Like many former Soviet security officers, Mr. Budanov went into the private sector after the collapse of communism in the Soviet Union in 1991. He formed a joint venture with Gerard P. Burke, who was once assistant director of the National Security Agency, and headed the Moscow office of Parvus International, a business intelligence firm in Silver Spring, Md., founded by Mr. Burke, that employed former C.I.A., K.G.B. and Soviet-bloc agents.

Mr.

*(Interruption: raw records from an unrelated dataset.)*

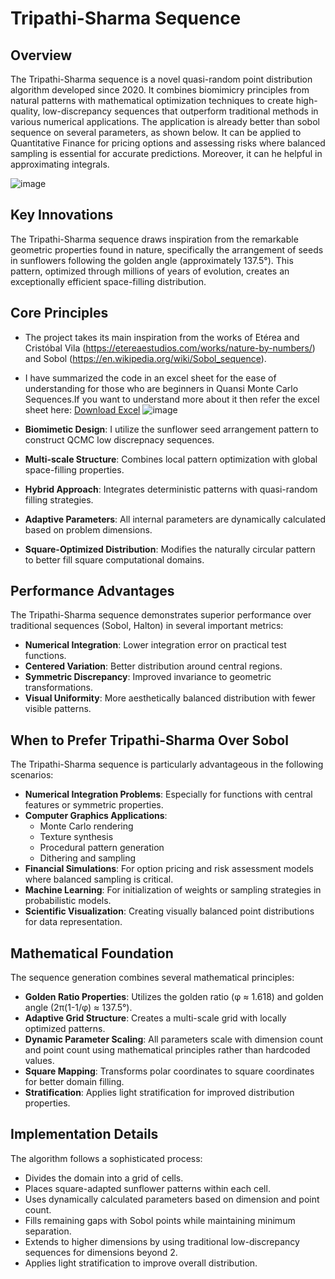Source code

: # Tripathi-Sharma Sequence

## Overview
The Tripathi-Sharma sequence is a novel quasi-random point distribution algorithm developed since 2020. It combines biomimicry principles from natural patterns with mathematical optimization techniques to create high-quality, low-discrepancy sequences that outperform traditional methods in various numerical applications.
The application is already better than sobol sequence on several parameters, as shown below. It can be applied to Quantitative Finance for pricing options and assessing risks where balanced sampling is essential for accurate predictions. Moreover, it can he helpful in approximating integrals.

![image](https://github.com/user-attachments/assets/8986bbd0-a925-48be-b909-a9afae4b634c)


## Key Innovations
The Tripathi-Sharma sequence draws inspiration from the remarkable geometric properties found in nature, specifically the arrangement of seeds in sunflowers following the golden angle (approximately 137.5°). This pattern, optimized through millions of years of evolution, creates an exceptionally efficient space-filling distribution.

## Core Principles
- The project takes its main inspiration from the works of Etérea and Cristóbal Vila (https://etereaestudios.com/works/nature-by-numbers/) and Sobol (https://en.wikipedia.org/wiki/Sobol_sequence). 
- I have summarized the code in an excel sheet for the ease of understanding for those who are beginners in Quansi Monte Carlo Sequences.If you want to understand more about it then refer the excel sheet here: [Download Excel](https://github.com/bhaskatripathi/tripathi_sharma_sequence/blob/main/Golden_Ratio_Sunflower_radians.xlsx) ![image](https://github.com/user-attachments/assets/35c3d6a1-f33d-43c6-b298-86ba5911fa28)

- **Biomimetic Design**: I utilize the sunflower seed arrangement pattern to construct QCMC low discrepnacy sequences.
- **Multi-scale Structure**: Combines local pattern optimization with global space-filling properties.
- **Hybrid Approach**: Integrates deterministic patterns with quasi-random filling strategies.
- **Adaptive Parameters**: All internal parameters are dynamically calculated based on problem dimensions.
- **Square-Optimized Distribution**: Modifies the naturally circular pattern to better fill square computational domains.

## Performance Advantages
The Tripathi-Sharma sequence demonstrates superior performance over traditional sequences (Sobol, Halton) in several important metrics:
- **Numerical Integration**: Lower integration error on practical test functions.
- **Centered Variation**: Better distribution around central regions.
- **Symmetric Discrepancy**: Improved invariance to geometric transformations.
- **Visual Uniformity**: More aesthetically balanced distribution with fewer visible patterns.

## When to Prefer Tripathi-Sharma Over Sobol
The Tripathi-Sharma sequence is particularly advantageous in the following scenarios:
- **Numerical Integration Problems**: Especially for functions with central features or symmetric properties.
- **Computer Graphics Applications**:
  - Monte Carlo rendering
  - Texture synthesis
  - Procedural pattern generation
  - Dithering and sampling
- **Financial Simulations**: For option pricing and risk assessment models where balanced sampling is critical.
- **Machine Learning**: For initialization of weights or sampling strategies in probabilistic models.
- **Scientific Visualization**: Creating visually balanced point distributions for data representation.

## Mathematical Foundation
The sequence generation combines several mathematical principles:
- **Golden Ratio Properties**: Utilizes the golden ratio (φ ≈ 1.618) and golden angle (2π(1-1/φ) ≈ 137.5°).
- **Adaptive Grid Structure**: Creates a multi-scale grid with locally optimized patterns.
- **Dynamic Parameter Scaling**: All parameters scale with dimension count and point count using mathematical principles rather than hardcoded values.
- **Square Mapping**: Transforms polar coordinates to square coordinates for better domain filling.
- **Stratification**: Applies light stratification for improved distribution properties.

## Implementation Details
The algorithm follows a sophisticated process:
- Divides the domain into a grid of cells.
- Places square-adapted sunflower patterns within each cell.
- Uses dynamically calculated parameters based on dimension and point count.
- Fills remaining gaps with Sobol points while maintaining minimum separation.
- Extends to higher dimensions by using traditional low-discrepancy sequences for dimensions beyond 2.
- Applies light stratification to improve overall distribution.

Budanov started out in Soviet intelligence in the 1960s as a lowly officer whose work included buying food and other provisions for Kim Philby, the notorious British double agent who defected to Moscow in 1963 and died there in 1988.

In the late 1960s, Mr. Budanov was posted by the K.G.B. to Britain, which expelled him in 1971 as part of a mass clean-out of those suspected of spying for the Soviet Union.

He then rose to head the K Directorate of the K.G.B., a sprawling division that hunted for double agents recruited by the West and sought to penetrate the C.I.A. and other hostile foreign agencies. Toward the end of his espionage career, he worked for the K.G.B. in East Germany, serving there during the same period as Mr. Putin, who was then a junior K.G.B. officer in Dresden.

In interviews with Russian news media, Mr. Budanov declined to discuss his time working with Mr. Putin but has voiced great admiration for his former colleague’s subsequent role as president, crediting him with saving Russia from the chaos of Mr. Yeltsin’s rule.

In a 2007 interview, Mr. Budanov claimed credit for helping to expose Oleg Gordievsky, a Soviet diplomat based in London, as a British spy, but he denied that the K.G.B. assassinated people suspected of being traitors during his time in service. Mr. Gordievsky, who was recalled to Russia in 1985 to face almost certain execution, escaped to the West while under investigation and later wrote a book in which he described Mr. Budanov as one of the K.G.B.’s most dangerous men.

Mr. Budanov said that being referred to in that way by “an enemy agent” had “helped me back then, and it still helps me do my work today.”
This post was edited on 11/14/17 at 8:37 pm
Posted by Strannix
District 11
Member since Dec 2012
49014 posts
Posted on 11/14/17 at 8:36 pm to
I knew shills like you would be petrified when the real special counsel is about to be appointed, just hope it’s Ted Cruz
Posted by Strannix
District 11
Member since Dec 2012
49014 posts
Posted on 11/14/17 at 8:53 pm to
You are shilling so hard
Posted by GeauxxxTigers23
TeamBunt General Manager
Member since Apr 2013
62514 posts
Posted on 11/14/17 at 9:16 pm to
quote:

Would just like to point out...

Breaking tonight: Tilerson and Trump Administration just gave the rights and contract for security over US government buildings in Russia to a former KGB official who now runs a security firm. This same official is directly tied to the US Embassy scandal that Reagan exposed where the Russians had bugged the US Embassy in Russia. Resulted in us leaving the embassy.

Just so you know, this is absolutely nothing.